I was living in rural Michigan in early 2010. And when I say "rural" I'm talking a little cabin that was heated with wood on the grounds of a recreational cooperative. Mickey, being the squirrel-obsessed dog he is, LOVED living in the country. One morning I let him out and he took off after some critter. I heard him crashing through the underbrush in pursuit of his prey. And then I didn't hear anything. He was gone.
Frantic, I quickly got dressed and tromped around in the snow, calling him repeatedly. Nothing. Although Mickey has taken off before, he always came back eventually. That day was different. He had been gone for a couple of hours by the time I started driving up and down the dirt road we were living on. I even ventured out onto the paved county road, praying I wouldn't find him lying in a ditch. There was no sign of him.
I was back in the cabin, beginning to think I was never going to see my sweet doggie ever again, when the phone rang. Did you lose your dog? a pleasant voice asked.

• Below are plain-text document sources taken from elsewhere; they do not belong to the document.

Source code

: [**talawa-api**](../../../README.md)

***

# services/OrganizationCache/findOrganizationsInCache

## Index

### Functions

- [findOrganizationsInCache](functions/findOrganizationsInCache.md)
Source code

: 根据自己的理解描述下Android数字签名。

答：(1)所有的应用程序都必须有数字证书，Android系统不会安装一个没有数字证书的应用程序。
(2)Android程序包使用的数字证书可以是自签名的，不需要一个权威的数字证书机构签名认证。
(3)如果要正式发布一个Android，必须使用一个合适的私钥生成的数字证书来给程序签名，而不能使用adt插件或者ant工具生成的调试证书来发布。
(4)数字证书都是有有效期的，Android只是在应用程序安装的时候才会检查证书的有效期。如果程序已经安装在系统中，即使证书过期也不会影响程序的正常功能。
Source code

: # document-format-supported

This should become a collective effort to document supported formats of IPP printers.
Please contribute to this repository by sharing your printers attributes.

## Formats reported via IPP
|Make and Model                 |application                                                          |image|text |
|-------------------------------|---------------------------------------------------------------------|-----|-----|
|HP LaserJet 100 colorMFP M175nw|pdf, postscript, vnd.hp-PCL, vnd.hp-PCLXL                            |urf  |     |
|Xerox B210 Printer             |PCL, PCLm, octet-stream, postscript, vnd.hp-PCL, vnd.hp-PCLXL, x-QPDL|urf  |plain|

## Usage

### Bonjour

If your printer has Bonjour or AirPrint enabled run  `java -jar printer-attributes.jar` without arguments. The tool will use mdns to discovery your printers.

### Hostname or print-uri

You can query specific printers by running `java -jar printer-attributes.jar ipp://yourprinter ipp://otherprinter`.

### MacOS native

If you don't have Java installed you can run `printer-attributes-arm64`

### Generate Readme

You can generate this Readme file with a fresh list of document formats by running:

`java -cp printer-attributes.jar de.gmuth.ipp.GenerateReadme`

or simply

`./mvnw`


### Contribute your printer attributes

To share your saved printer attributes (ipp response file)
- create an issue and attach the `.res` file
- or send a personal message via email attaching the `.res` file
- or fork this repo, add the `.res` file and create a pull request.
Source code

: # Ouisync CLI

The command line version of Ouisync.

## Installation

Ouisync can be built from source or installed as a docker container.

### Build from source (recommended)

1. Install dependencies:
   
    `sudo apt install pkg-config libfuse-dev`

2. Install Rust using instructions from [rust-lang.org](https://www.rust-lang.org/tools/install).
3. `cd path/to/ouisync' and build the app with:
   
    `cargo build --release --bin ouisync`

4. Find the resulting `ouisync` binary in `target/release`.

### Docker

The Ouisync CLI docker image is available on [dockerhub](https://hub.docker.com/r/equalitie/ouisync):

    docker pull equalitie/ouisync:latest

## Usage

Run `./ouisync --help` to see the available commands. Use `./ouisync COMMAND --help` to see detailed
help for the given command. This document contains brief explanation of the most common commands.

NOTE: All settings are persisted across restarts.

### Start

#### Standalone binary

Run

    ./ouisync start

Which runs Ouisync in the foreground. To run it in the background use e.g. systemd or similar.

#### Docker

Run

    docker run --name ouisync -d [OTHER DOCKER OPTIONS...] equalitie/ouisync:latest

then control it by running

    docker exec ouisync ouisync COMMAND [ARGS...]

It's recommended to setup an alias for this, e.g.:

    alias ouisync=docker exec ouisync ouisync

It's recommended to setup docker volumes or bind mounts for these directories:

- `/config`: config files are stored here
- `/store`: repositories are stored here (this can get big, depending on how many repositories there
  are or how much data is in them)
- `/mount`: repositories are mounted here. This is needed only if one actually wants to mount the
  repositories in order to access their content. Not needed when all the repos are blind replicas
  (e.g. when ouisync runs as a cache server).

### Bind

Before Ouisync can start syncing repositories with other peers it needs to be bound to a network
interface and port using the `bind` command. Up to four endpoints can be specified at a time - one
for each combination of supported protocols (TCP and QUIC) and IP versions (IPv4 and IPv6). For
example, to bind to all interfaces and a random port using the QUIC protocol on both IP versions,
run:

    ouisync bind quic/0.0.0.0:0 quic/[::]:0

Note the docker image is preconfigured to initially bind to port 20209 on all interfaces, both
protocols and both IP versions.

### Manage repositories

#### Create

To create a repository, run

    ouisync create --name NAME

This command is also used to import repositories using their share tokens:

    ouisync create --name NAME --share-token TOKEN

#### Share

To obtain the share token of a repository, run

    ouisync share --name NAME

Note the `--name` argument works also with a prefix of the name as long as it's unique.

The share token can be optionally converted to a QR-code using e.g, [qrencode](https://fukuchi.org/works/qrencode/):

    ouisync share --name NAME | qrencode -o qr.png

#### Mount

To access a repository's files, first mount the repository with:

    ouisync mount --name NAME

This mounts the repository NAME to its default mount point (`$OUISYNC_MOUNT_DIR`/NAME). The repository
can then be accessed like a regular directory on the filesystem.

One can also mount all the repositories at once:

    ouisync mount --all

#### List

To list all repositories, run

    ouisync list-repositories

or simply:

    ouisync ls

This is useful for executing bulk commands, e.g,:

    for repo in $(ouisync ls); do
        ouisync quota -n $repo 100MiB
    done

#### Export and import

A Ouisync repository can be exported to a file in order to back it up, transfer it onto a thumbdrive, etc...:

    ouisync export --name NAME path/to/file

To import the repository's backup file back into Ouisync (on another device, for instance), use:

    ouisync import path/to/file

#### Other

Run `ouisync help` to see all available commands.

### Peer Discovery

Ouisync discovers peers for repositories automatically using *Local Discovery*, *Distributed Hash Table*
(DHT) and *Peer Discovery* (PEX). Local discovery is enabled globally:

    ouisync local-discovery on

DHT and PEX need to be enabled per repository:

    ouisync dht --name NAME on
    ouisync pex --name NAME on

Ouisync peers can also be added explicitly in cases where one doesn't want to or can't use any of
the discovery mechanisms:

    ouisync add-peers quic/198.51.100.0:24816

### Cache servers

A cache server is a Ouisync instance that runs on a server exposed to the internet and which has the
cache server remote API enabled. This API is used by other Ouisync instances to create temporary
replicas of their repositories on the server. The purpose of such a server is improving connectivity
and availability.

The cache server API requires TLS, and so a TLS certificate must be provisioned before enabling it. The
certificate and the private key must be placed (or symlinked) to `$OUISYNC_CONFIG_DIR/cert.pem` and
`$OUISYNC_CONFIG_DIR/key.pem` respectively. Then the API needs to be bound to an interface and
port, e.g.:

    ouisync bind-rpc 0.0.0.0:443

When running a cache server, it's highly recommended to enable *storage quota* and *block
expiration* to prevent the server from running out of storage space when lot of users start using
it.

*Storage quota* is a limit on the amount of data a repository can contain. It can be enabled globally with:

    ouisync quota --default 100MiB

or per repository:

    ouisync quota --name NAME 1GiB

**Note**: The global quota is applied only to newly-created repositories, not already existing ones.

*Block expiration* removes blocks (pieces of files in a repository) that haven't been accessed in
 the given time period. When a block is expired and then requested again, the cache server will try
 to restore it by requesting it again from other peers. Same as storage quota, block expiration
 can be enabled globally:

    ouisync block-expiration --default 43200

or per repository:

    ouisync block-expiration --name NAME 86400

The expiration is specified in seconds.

Yes, I said, tentatively. I was thinking, how the heck did she know where to find me?
Turns out Mickey's romp took him about 1/2 mile away as the crow flies to our closest neighbor to the north. They had a big, custom-built log-cabin home set back from the road. The husband noticed Mickey rummaging through their garbage cans. The way they tell it, Mickey was a slippery thief. He did not want to be caught. But once they were able to corner him on their expansive wooden porch, he became completely cooperative, wagging his tail and hoping for snacks. Racing through the woods in all that snow and tearing into garbage is hard work, after all!
The good Samaritans checked Mickey's tags and called the out-of-state number. Unfortunately, I had not updated my contact information with The Society yet, so Mickey was listed at my previous address in Wisconsin! After the receptionist told them they would have to bring the dog to Chicago if the owner couldn't be found, the couple decided to do some more investigative work locally.
They tried calling the co-op I was staying at because people from out-of-state visited there often. Whoever answered the phone at the main office recognized Mickey from the couple's description and transferred the call to my little cabin in the woods. Twenty minutes later I had Mickey back home where he belonged and had made some new acquaintances. All because of a little silver tag.
Now that I'm back in the city, Mickey doesn't get to run loose like he used to, unless we're at one of the fenced-in dog parks. Even so, the microchip and ID tags ensure that someone will be able to find me if Mickey and I were to get separated.
I hope nobody ever has to use the tag, but it is VERY reassuring to know my Mickey has one--just in case.